• [Task details]
Every line of the entries below from the one containing "portfolio at https://p0ndja.github.io/" to the one containing "สวัสดี! I'm **Palapon", both ends included, must be written out exactly. No other line belongs in the answer.

• [Collected data entries]
____________

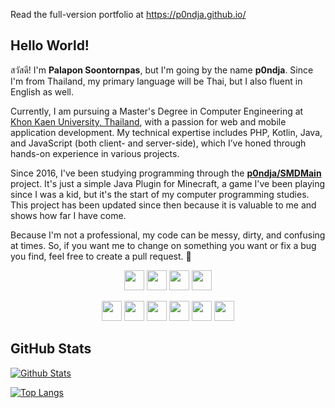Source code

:Read the full-version portfolio at https://p0ndja.github.io/

## Hello World!
สวัสดี! I'm **Palapon Soontornpas**, but I'm going by the name **p0ndja**. Since I'm from Thailand, my primary language will be Thai, but I also fluent in English as well.

Currently, I am pursuing a Master's Degree in Computer Engineering at [Khon Kaen University, Thailand](https://www.en.kku.ac.th/web/en/), with a passion for web and mobile application development. My technical expertise includes PHP, Kotlin, Java, and JavaScript (both client- and server-side), which I’ve honed through hands-on experience in various projects.

Since 2016, I've been studying programming through the [**p0ndja/SMDMain**](https://github.com/p0ndja/SMD_Main) project. It's just a simple Java Plugin for Minecraft, a game I've been playing since I was a kid, but it's the start of my computer programming studies. This project has been updated since then because it is valuable to me and shows how far I have come.

Because I'm not a professional, my code can be messy, dirty, and confusing at times. So, if you want me to change on something you want or fix a bug you find, feel free to create a pull request. 🔎
<p align='center'>
        <a href="https://www.facebook.com/p0ndja"><img src="https://cdn-icons-png.flaticon.com/128/5968/5968764.png" width="32"></a>
        <a href="https://twitter.com/p0ndja"><img src="https://abs.twimg.com/favicons/twitter.ico" width="32"></a>
        <a href="https://instagr.am/p0ndja"><img src="https://www.instagram.com/static/images/ico/favicon.ico/36b3ee2d91ed.ico" width="32"></a>
        <a href="mailto:palapon2545@gmail.com"><img src="https://www.google.com/a/cpanel/kkumail.com/images/favicon.ico" width="32"></a>
</p>
<p align='center'>
        <a href="https://grader.pondja.com/"><img src="https://grader.pondja.com/static/elements/logo/logo.png" width="32"></a>
        <a href="https://lca.pondja.com/"><img src="https://lca.pondja.com/static/elements/logo/logo.png" width="32"></a>
        <a href="https://srinagarind.md.kku.ac.th/"><img src="https://srinagarind.md.kku.ac.th/static/asset/logo/favicon-32x32.png" width="32"></a>
        <a href="https://pharm.md.kku.ac.th/"><img src="https://pharm.md.kku.ac.th/static/asset/logo/favicon-32x32.png" width="32"></a>
        <a href="https://smd.pondja.com"><img src="https://smd.pondja.com/static/images/logo/smdlogo.png" width="32"></a>
        <a href="https://www.pondja.com"><img src="https://pondja.com/p0ndja.jpg" width="32"></a>
</p>

## GitHub Stats
[![Github Stats](https://github-readme-stats.vercel.app/api?username=p0ndja&count_private=true&show_icons=true&theme=dark)](https://github.com/anuraghazra/github-readme-stats) 

[![Top Langs](https://github-readme-stats.vercel.app/api/top-langs/?username=p0ndja&theme=dark&layout=compact)](https://github.com/anuraghazra/github-readme-stats)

____________

• [Exercise result]
:Read the full-version portfolio at https://p0ndja.github.io/

## Hello World!
สวัสดี! I'm **Palapon Soontornpas**, but I'm going by the name **p0ndja**. Since I'm from Thailand, my primary language will be Thai, but I also fluent in English as well.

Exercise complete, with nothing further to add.